44      Enfin, en ce qui concerne l’enregistrement de CY et CV dans la base de données EDES, il y a lieu de constater que cet enregistrement n’est destiné qu’à un usage interne et n’est accessible qu’aux utilisateurs autorisés et non à toutes les autorités. Comme la Commission le fait valoir, la décision attaquée ne modifie pas la situation juridique de CY et CV, étant donné qu’elle ne les exclut pas personnellement d’une participation à des procédures de passation de marchés financées par l’Union ni ne les empêche personnellement de recevoir des subventions de l’Union ou d’autres formes de financement, mais elle est uniquement destinée à permettre aux utilisateurs autorisés d’effectuer les vérifications prescrites, comme précisé à l’article 142, paragraphe 3, sous c), du règlement 2018/1046.

45      Par conséquent, l’enregistrement en cause n’entraîne en soi aucune atteinte à la réputation des requérants.

46      En troisième lieu, s’agissant de l’argument des requérants selon lequel les pertes prévues causeraient un préjudice irréparable à Lattanzio KIBS, ce qui menacerait son existence même, les requérants se limitent à alléguer une perte de chiffre d’affaires de 50 %, sans mettre en avant des chiffres concrets, quant à la rentabilité de leur société et l’incidence de l’exclusion sur celle-ci. Ils ne donnent pas non plus une explication des raisons pour lesquelles une telle perte provoquerait l’effondrement immédiat de la base financière et de la valeur des actifs de la société. Une telle explication s’impose notamment en raison du délai particulièrement court de la période d’exclusion, dans la mesure où il n’est pas aisé de comprendre comment une exclusion limitée dans le temps suffirait à faire vaciller leur société.

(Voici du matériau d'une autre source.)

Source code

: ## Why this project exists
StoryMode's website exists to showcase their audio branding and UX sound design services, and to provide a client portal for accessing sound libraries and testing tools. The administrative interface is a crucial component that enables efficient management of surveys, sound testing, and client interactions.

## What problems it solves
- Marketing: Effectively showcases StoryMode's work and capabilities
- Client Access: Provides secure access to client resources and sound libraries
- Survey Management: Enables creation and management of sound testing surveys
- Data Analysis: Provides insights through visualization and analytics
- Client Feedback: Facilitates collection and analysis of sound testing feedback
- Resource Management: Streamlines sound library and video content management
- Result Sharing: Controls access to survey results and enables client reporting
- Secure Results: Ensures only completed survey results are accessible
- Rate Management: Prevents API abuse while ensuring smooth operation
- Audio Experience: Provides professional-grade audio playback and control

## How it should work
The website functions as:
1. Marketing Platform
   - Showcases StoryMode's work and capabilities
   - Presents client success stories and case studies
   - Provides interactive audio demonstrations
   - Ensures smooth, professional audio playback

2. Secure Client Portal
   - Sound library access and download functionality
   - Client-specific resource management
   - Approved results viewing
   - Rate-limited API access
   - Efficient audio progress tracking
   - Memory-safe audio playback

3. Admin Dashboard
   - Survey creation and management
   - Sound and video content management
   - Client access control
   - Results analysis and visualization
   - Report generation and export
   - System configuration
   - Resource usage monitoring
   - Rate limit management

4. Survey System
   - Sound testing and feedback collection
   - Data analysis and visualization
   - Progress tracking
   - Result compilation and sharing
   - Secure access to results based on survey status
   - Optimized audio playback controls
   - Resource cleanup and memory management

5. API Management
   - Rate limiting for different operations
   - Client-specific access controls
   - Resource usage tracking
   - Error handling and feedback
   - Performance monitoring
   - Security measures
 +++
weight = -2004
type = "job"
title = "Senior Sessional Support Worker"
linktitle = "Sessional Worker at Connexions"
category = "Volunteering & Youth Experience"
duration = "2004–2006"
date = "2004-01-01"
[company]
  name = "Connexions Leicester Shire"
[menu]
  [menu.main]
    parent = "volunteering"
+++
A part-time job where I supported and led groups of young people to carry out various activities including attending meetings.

47      Il résulte de tout ce qui précède que le caractère grave et irréparable du préjudice invoqué par les requérants n’est pas établi et que, partant, la demande en référé doit être rejetée, à défaut pour les requérants d’établir que la condition relative à l’urgence est remplie, sans qu’il soit nécessaire de se prononcer sur le fumus boni juris ou de procéder à la mise en balance des intérêts.

48      En vertu de l’article 158, paragraphe 5, du règlement de procédure, il convient de réserver les dépens.

Par ces motifs,

LE PRÉSIDENT DU TRIBUNAL

ordonne :

1)      La demande en référé est rejetée.

2)      Les dépens sont réservés.

Fait à Luxembourg, le 8 mai 2024.

Le greffier

 

Le président

V. Di Bucci

 

M. van der Woude


*      Langue de procédure : l’anglais.